Zhang Xiao-Peng, Xiao Zhi-Qiang, Chen Zhu-Chu, Li Cui, Li Jian-Ling, Yu Yan-Hui, Ouyang Yong-Mei, Feng Xue-Ping, Zhang Peng-Fei
Health Ministry Key Laboratory of Cancer Proteomics, Xiangya Hospital, Central South University, Changsha, Hunan 410008, P. R. China.
Ai Zheng. 2006 Jan;25(1):22-8.
BACKGROUND & OBJECTIVE: Laryngeal carcinoma-related gene 1 (LCRG1), a novel laryngeal carcinoma-related tumor suppressor gene, was cloned with mRNA differential display method. Previous researches showed LCRG1 might inhibit cell growth, proliferation, colony formation in soft agar, and tumorigenesis of laryngeal carcinoma cell line Hep-2. This study was to screen the proteins associated with the tumor suppressive function of LCRG1 by comparative proteomics method.
The whole cellular proteins of Hep-2/LCRG1 and Hep-2/pcDNA3.1(+) cells were extracted and separated by two-dimensional gel electrophoresis (2-DE) technology. After electrophoresis, the gels were stained by Coomassie Brilliant Blue G-250, and analyzed using PDQuest software. The differentially expressed proteins were cut from the gels, analyzed by matrix-assisted laser desorption/ionization time-of-flight mass spectrometry (MALDI-TOF-MS), or electrospray ionization-quadrupole time-of-flight MS/MS (ESI-Q-TOF MS/MS), and identified through searching database with Mascot software.
The well-resolved, reproducible 2-DE patterns of Hep-2/LCRG1 and Hep-2/pcDNA3.1(+) cells were established. The total protein spots were 1,075+/-43 in Hep-2/LCRG1 cells and 1,027+/-23 in Hep-2/pcDNA3.1(+) cells, with an average matching rate of 91%. Using mass spectrometry technology, 20 differential protein spots between the 2 cell lines were identified. Among them, 16 were identified by MALDI-TOF-MS, and 4 were identified by ESI-Q-TOF MS/MS. Some of the identified proteins were characterized as members of cellular transcription and metabolism enzymes.
In this study, 2-DE gels of Hep-2/LCRG1 cell line with high expression of LCRG1 mRNA and vector control Hep-2/pcDNA3.1(+) cell line were established; some differential proteins related to LCRG1 were identified by mass spectrometry. These data will help to illustrate the molecular mechanism of LCRG1.

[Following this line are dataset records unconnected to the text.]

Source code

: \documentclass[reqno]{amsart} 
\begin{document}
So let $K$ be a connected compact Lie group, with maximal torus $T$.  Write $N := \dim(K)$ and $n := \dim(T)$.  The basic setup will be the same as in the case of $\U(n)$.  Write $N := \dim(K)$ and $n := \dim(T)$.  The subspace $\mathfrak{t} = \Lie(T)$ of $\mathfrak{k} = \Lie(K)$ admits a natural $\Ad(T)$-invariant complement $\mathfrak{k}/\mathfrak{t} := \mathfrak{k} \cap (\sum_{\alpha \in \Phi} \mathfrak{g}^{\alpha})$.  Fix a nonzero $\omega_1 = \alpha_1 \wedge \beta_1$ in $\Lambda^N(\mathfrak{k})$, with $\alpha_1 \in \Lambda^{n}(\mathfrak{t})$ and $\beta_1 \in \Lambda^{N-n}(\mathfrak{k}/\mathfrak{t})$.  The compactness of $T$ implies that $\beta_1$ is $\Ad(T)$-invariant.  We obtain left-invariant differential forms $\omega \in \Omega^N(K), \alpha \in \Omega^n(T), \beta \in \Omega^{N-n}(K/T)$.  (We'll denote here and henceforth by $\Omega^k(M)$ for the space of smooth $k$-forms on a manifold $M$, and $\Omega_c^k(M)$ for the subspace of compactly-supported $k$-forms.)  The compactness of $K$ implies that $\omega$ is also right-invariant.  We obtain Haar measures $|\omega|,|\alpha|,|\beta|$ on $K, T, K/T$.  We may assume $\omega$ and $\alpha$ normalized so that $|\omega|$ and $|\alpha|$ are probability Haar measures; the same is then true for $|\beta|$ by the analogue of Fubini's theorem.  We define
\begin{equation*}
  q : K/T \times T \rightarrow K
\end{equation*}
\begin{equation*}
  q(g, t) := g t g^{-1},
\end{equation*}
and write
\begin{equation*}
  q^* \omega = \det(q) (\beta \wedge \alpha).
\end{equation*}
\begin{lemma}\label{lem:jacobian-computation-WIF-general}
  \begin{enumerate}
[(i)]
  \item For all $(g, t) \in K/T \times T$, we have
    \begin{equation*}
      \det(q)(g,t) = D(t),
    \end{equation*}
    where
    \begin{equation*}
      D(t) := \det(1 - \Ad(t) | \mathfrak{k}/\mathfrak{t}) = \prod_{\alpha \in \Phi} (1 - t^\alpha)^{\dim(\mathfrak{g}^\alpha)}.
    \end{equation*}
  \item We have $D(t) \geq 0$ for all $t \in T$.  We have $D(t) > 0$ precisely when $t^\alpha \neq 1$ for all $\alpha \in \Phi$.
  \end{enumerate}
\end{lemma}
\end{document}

喉癌相关基因1(LCRG1)是通过mRNA差异显示方法克隆出的一种新型喉癌相关抑癌基因。以往研究表明,LCRG1可能抑制喉癌细胞系Hep-2的细胞生长、增殖、软琼脂集落形成及肿瘤发生。本研究采用比较蛋白质组学方法筛选与LCRG1肿瘤抑制功能相关的蛋白质。
提取Hep-2/LCRG1和Hep-2/pcDNA3.1(+)细胞的全细胞蛋白质,采用二维凝胶电泳(2-DE)技术进行分离。电泳后,凝胶用考马斯亮蓝G-250染色,并用PDQuest软件进行分析。从凝胶上切下差异表达的蛋白质点,用基质辅助激光解吸/电离飞行时间质谱(MALDI-TOF-MS)或电喷雾电离-四极杆飞行时间串联质谱(ESI-Q-TOF MS/MS)进行分析,并用Mascot软件检索数据库进行鉴定。
建立了Hep-2/LCRG1和Hep-2/pcDNA3.1(+)细胞分辨率良好、可重复的2-DE图谱。Hep-2/LCRG1细胞中的总蛋白点数为1075±43,Hep-2/pcDNA3.1(+)细胞中的总蛋白点数为1027±23,平均匹配率为91%。采用质谱技术,鉴定出2种细胞系之间的20个差异蛋白质点。其中,16个通过MALDI-TOF-MS鉴定,4个通过ESI-Q-TOF MS/MS鉴定。一些鉴定出的蛋白质被表征为细胞转录和代谢酶的成员。
本研究建立了LCRG1 mRNA高表达的Hep-2/LCRG1细胞系和载体对照Hep-2/pcDNA3.1(+)细胞系的2-DE凝胶图谱;通过质谱鉴定了一些与LCRG1相关的差异蛋白质。这些数据将有助于阐明LCRG1的分子机制。